Furlong's just written a book report on Mein Kampf and he's been called in by a teacher and vice principal (DS9's Avery Brooks) for a private course of history. Soon Furlong's forced to write another essay. Through this plot device, we discover more about Norton, a former skinhead just getting out of prison because of a particularly grisly hate crime that opens up the film.

Now if all that sounds a bit hokey, I respond with a simple question: What can you expect when Norton's character has a giant, over-the-top swastika on his chest? A couple of reviewers have correlated Kaye's style with that of Samuel Fuller's gritty melodramas.

Kaye, oddly enough, is more subdued than Fuller. The intensity you would expect from skinheads falls a bit flat, having about as much visceral impact as an ABC afterschool special.

This is not to say that Kaye refrains from being flagrantly metaphoric. One of the flaws of virgin writer David McKenna's script is something many first-timers infuriatingly use: the flashback. History X's flashbacks don't kill off the movie completely, particularly a lengthy one illustrating Norton's days in prison (one of the film's more effective sequences).

But Kaye made the tactical mistake of shooting all of the flashbacks in black-and-white, which makes this flaw all the more obvious. Whether the decision was made after one too many viewings of if…, I cannot say. But Lindsay Anderson, at least, had subtlety (and in fact managed to make a financial limitation -- using the cheapest film stock available, B&W or color -- work to his advantage).

Kaye, however, must be lauded for his effort. He photographed this baby in addition to directing it and he achieves a streamlined gritty look that is intriguingly stylish.

Throwing several great actors into the mix also helps. Beverly D'Angelo adds warmth as the chain-smoking mother dying of lung cancer. Stacy Keach shows up as a David Metzger-like mentor and, while looking occasionally ridiculous with a beret and sunglasses, his presence is welcome. Fairuza Balk is simply amazing as Norton's girlfriend, truly creepy and utterly convincing when she spouts off white power politics. Even Furlong isn't bad, and he may very well shake his T2 typecasting after a couple more movies.

Surprisingly though, it is Norton who is the unconvincing one. Perhaps Norton has tackled too much here. Maybe he's too Ivy League. I dunno. But I simply could not be sold on him, particularly as he's spouting off skinhead politics (taken word-for-word from the speeches of Pete Wilson).
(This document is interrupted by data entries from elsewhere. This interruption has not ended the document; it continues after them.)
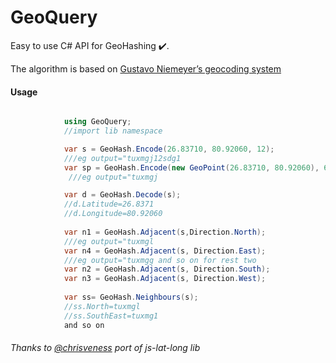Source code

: # GeoQuery

Easy to use C# API for GeoHashing ✔️.

The algorithm is based on [Gustavo Niemeyer’s geocoding system](https://en.wikipedia.org/wiki/Geohash)

#### Usage
```C#

            using GeoQuery;
            //import lib namespace

            var s = GeoHash.Encode(26.83710, 80.92060, 12);
            ///eg output="tuxmgj12sdg1
            var sp = GeoHash.Encode(new GeoPoint(26.83710, 80.92060), 6);
             ///eg output="tuxmgj

            var d = GeoHash.Decode(s);
            //d.Latitude=26.8371
            //d.Longitude=80.92060
            
            var n1 = GeoHash.Adjacent(s,Direction.North);
            ///eg output="tuxmgl
            var n4 = GeoHash.Adjacent(s, Direction.East);
            ///eg output="tuxmgg and so on for rest two
            var n2 = GeoHash.Adjacent(s, Direction.South);
            var n3 = GeoHash.Adjacent(s, Direction.West);
            
            var ss= GeoHash.Neighbours(s);
            //ss.North=tuxmgl
            //ss.SouthEast=tuxmg1
            and so on
```

###### Thanks to [@chrisveness](https://github.com/chrisveness/) port of js-lat-long lib

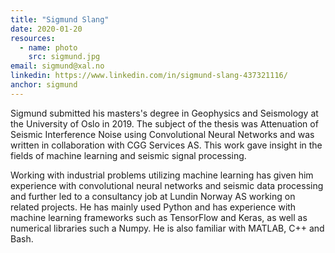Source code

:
 ```yaml
---
title: "Sigmund Slang"
date: 2020-01-20
resources:
  - name: photo
    src: sigmund.jpg
email: sigmund@xal.no
linkedin: https://www.linkedin.com/in/sigmund-slang-437321116/
anchor: sigmund
---
```


Sigmund submitted his masters's degree in Geophysics and Seismology at 
the University of Oslo in 2019. The subject of the thesis was Attenuation 
of Seismic Interference Noise using Convolutional Neural Networks and was 
written in collaboration with CGG Services AS. This work gave insight in 
the fields of machine learning and seismic signal processing.

<!--more-->

Working with industrial problems utilizing machine learning has given him 
experience with convolutional neural networks and seismic data processing  
and further led to a consultancy job at Lundin Norway AS working on related 
projects. He has mainly used Python and has experience with machine learning 
frameworks such as TensorFlow and Keras, as well as numerical libraries 
such a Numpy. He is also familiar with MATLAB, C++ and Bash.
There's a scene in which D'Angelo has invited her Jewish boyfriend (Elliott Gould -- someone get this guy a decent role) over for dinner. Soon, the table becomes a firing ground with Norton going off on how whites are oppressed by all them niggers and spicks moving into neighborhoods, taking jobs, yada yada yada. In fact, the scene completely relies on Norton to carry this disturbing ideology home. But all you have to do is look in his eyes and realize that it's all an act. The intensity Kaye was shooting for just doesn't work here, and it doesn't help that we see Norton later on as a goody-goody trying to steer his brother away from the clutches of skinhead politics.

It makes you think that there may be truth to Kaye's contentions. Still, some conscious decisions made by Kaye are clearly up there on screen.

So is Kaye's prizefight worth fighting?

As boxing promoter Don King once said, "It's a nice little town, but what's up with everyone's hair?"